A quiet week with the winter team settling into life alone on the ice.

We've had a bit of a rest and reset with a couple of late starts, but then an intense ‘spring’ (or is that winter?) clean to get the station spic and span and reduced in size to support just 26 instead of the large summer numbers. West wing and east wing rooms all closed up; excess linen, crockery and cutlery all packed away until next summer; a good scrub of the mess and kitchen inside and out; and then the mess was reset to a big ‘family’ table instead of the rows and rows to support 100+ at a sitting.

The Restaurant at the End of the World opened its doors for the first sitting of the season on Saturday. An acclaimed food reviewer and blogger was lucky enough to secure a reservation and will be publishing a full review in next weeks Station News. Suffice to say, a delicious meal was presented by Dom and enjoyed very much by all. The evening was topped off by clear skies allowing for some spectacular aurora viewing and despite the cold temperatures of −20°C, with wind chill −29°C, intrepid photographers persisted and some great shots resulted.

The refurbishment of the Red Shed (living quarters) has continued at a great pace. We are now living amongst renovations. However, we have made spaces where we can still get away from the renos and it’s fantastic to see the progress as we return from work and see what changes have been made in just a day. The big effort of the week has been the ‘dock-doors', with a hole cut into the outer-shell of the red shed and then the end of a shipping container inserted to create the doors; an ingenious solution providing easy access for getting project items into and out of the building. Great work from such a small team.

Otherwise, we continue on with life on station, establishing work and social routines to take us through the next 7.5 months, winterising vehicles and buildings, training those last arrivals on station, and looking forward to what winter will bring.

By Rebecca, Station Leader.

Casey Station Water and Sewage Department

Today the Casey Station Water and Sewage Department has come together to give the wonderful readers a brief insight into Casey’s world of maintenance plumbing. We have had a very busy season so far and have achieved many of our goals as well as doing our normal daily duties.

As a part of our daily jobs, we pump water from the melt lake (situated behind the station) into the holding tanks in the tank house (we are an imaginative bunch). Obviously the amount varies depending on the usage on station. It’s sometimes up to and above 15,000 litres per day during the very high occupation levels we occasionally see here at Casey. Thankfully that doesn’t happen too often.

Next, we will endeavor to go to our happy place (the waste water treatment facility). There we clean and maintain our wonderful machine and cross our fingers and toes and everything else we can think of that it doesn’t have a breakdown. Of course that doesn’t always work (see pics).

Now as part of the Water and Sewage Department we also have the waste management facility (Warren) where we manage all our waste. Unfortunately not everything burns, (contrary to popular belief) and we have discovered some very bizarre and peculiar items.
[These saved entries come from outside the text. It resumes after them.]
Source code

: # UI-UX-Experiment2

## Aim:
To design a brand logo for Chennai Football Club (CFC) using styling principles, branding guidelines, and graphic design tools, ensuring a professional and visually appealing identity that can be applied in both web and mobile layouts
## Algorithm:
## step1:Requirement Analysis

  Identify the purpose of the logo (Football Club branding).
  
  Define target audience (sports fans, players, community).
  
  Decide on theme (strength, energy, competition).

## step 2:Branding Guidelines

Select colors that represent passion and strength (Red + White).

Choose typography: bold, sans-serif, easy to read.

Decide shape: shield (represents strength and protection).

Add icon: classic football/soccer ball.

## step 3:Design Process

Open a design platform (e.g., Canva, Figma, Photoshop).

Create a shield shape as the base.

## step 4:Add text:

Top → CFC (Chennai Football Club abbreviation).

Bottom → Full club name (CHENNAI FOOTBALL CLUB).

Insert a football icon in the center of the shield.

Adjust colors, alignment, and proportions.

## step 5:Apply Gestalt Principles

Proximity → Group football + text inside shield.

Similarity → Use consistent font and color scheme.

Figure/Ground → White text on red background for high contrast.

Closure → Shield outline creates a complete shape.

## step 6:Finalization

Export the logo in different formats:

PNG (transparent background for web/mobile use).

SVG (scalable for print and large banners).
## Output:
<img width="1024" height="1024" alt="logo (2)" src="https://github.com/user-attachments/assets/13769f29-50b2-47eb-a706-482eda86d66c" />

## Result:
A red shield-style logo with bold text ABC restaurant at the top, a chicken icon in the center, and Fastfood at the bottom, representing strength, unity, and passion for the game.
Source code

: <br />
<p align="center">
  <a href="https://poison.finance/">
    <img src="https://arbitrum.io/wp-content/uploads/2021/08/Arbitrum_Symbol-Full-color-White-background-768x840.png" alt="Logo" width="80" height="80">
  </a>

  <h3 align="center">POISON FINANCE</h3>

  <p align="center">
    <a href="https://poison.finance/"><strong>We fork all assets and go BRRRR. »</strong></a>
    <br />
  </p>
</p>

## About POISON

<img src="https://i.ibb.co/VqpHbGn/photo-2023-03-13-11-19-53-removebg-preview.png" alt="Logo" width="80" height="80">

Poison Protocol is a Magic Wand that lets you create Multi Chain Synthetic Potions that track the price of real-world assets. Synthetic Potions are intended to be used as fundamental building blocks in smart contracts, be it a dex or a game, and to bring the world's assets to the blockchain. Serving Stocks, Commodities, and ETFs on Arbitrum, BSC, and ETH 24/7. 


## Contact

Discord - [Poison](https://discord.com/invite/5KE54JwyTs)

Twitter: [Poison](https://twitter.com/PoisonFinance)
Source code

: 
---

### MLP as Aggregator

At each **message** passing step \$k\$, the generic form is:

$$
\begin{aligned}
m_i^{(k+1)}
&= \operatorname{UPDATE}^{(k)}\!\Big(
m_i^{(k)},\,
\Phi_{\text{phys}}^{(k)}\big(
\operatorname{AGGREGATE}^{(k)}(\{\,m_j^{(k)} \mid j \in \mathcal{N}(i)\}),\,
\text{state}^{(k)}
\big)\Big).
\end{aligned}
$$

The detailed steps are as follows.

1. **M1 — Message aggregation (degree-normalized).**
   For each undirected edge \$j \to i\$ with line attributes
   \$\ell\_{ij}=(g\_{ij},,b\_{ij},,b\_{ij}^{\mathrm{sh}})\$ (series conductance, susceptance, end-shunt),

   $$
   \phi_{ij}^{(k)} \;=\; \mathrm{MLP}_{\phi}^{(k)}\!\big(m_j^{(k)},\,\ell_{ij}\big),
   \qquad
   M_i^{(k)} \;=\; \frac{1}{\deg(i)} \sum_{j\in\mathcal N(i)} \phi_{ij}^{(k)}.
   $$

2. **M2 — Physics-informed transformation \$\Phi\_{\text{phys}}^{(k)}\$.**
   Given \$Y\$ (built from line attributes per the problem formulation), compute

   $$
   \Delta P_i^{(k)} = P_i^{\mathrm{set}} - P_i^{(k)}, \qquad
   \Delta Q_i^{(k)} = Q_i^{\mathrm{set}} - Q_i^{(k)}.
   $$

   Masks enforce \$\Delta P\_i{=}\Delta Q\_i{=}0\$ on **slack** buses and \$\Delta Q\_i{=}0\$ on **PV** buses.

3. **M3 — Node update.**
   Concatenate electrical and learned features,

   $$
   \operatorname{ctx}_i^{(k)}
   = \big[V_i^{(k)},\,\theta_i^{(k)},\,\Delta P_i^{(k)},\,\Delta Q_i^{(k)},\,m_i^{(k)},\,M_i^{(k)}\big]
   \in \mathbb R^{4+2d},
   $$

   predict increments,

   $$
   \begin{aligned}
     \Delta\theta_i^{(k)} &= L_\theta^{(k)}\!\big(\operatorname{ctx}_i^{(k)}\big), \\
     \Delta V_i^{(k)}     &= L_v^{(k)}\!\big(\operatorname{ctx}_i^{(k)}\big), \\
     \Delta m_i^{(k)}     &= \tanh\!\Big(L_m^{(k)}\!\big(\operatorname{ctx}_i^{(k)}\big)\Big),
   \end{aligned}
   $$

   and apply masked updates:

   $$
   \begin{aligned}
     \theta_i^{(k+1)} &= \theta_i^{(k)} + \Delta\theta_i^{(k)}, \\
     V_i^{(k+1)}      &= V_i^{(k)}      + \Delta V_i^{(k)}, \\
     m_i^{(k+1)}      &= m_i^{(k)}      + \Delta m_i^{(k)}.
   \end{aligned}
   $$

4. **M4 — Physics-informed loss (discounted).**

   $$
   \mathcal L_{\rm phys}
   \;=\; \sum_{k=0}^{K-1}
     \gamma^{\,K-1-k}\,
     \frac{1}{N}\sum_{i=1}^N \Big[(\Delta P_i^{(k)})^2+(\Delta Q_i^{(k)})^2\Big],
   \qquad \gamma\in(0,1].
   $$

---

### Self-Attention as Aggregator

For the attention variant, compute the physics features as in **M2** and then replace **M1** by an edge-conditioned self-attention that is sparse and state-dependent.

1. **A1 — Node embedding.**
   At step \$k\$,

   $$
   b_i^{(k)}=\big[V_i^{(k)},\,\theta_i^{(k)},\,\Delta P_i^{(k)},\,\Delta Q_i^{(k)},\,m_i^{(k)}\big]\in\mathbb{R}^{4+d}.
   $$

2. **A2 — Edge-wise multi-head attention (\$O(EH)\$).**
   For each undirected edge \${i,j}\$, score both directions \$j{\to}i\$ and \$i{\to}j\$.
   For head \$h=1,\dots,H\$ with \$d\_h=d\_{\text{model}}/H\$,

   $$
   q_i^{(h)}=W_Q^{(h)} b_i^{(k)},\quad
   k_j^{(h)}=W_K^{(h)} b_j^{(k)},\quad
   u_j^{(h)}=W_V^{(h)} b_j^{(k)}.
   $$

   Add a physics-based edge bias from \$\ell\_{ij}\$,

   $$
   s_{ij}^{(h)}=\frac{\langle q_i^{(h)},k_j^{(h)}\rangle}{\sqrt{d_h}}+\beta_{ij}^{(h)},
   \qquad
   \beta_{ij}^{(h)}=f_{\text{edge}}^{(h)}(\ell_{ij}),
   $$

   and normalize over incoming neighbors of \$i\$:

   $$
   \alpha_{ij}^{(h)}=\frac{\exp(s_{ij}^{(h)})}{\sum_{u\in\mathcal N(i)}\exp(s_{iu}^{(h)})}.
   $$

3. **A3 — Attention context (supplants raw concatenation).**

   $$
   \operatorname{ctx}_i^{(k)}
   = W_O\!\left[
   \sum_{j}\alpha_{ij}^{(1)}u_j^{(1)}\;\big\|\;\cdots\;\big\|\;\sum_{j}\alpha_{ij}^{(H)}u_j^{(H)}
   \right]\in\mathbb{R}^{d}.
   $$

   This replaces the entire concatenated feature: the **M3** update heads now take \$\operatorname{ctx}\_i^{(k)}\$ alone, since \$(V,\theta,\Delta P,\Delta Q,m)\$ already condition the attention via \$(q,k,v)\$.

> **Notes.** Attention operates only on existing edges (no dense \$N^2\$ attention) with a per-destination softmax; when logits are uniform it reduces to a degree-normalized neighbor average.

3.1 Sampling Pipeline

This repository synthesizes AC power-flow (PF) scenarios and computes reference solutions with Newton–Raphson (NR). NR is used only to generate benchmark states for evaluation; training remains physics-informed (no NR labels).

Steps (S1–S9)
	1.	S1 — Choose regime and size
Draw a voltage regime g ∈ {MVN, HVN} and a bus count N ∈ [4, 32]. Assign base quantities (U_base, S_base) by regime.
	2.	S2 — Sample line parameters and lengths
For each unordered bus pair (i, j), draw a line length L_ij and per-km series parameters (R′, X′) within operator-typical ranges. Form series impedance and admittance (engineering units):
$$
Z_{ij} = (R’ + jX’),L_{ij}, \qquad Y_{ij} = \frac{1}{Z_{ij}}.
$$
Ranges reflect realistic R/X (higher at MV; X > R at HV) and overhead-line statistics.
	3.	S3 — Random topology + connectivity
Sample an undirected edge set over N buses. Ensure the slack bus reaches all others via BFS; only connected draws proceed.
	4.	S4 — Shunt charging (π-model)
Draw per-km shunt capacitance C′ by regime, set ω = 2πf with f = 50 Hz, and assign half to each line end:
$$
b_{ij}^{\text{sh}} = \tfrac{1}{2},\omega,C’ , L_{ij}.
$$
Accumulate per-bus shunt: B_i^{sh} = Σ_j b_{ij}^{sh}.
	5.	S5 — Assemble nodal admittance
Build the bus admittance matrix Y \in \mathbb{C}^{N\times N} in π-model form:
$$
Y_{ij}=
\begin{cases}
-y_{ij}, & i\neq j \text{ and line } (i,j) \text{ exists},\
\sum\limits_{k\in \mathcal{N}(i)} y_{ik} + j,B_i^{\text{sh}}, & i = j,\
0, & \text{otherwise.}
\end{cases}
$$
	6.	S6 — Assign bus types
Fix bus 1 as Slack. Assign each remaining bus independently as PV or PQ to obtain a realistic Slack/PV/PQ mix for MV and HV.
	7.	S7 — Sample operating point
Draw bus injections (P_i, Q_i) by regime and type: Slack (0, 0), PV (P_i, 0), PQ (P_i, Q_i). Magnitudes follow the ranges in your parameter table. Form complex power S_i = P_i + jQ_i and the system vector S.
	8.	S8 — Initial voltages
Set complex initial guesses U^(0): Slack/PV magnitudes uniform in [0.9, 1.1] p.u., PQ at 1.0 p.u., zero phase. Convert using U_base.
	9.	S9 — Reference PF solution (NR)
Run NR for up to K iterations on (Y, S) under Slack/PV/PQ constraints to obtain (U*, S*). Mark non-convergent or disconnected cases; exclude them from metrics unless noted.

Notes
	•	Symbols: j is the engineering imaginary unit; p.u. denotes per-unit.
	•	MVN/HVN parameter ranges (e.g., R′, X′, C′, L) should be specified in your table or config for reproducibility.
Once these few little jobs are completed then we set out to complete the rest of the day fixing all the little hiccups along the way, such as the occasional tap or sewage pump failure, or filling the workshop water tank, because the other trades do like their coffee and get really upset and cranky when they don’t get any.

Thank you for reading and have a nice day.

By Scott (Scotty) Beardsley, Casey Water Board.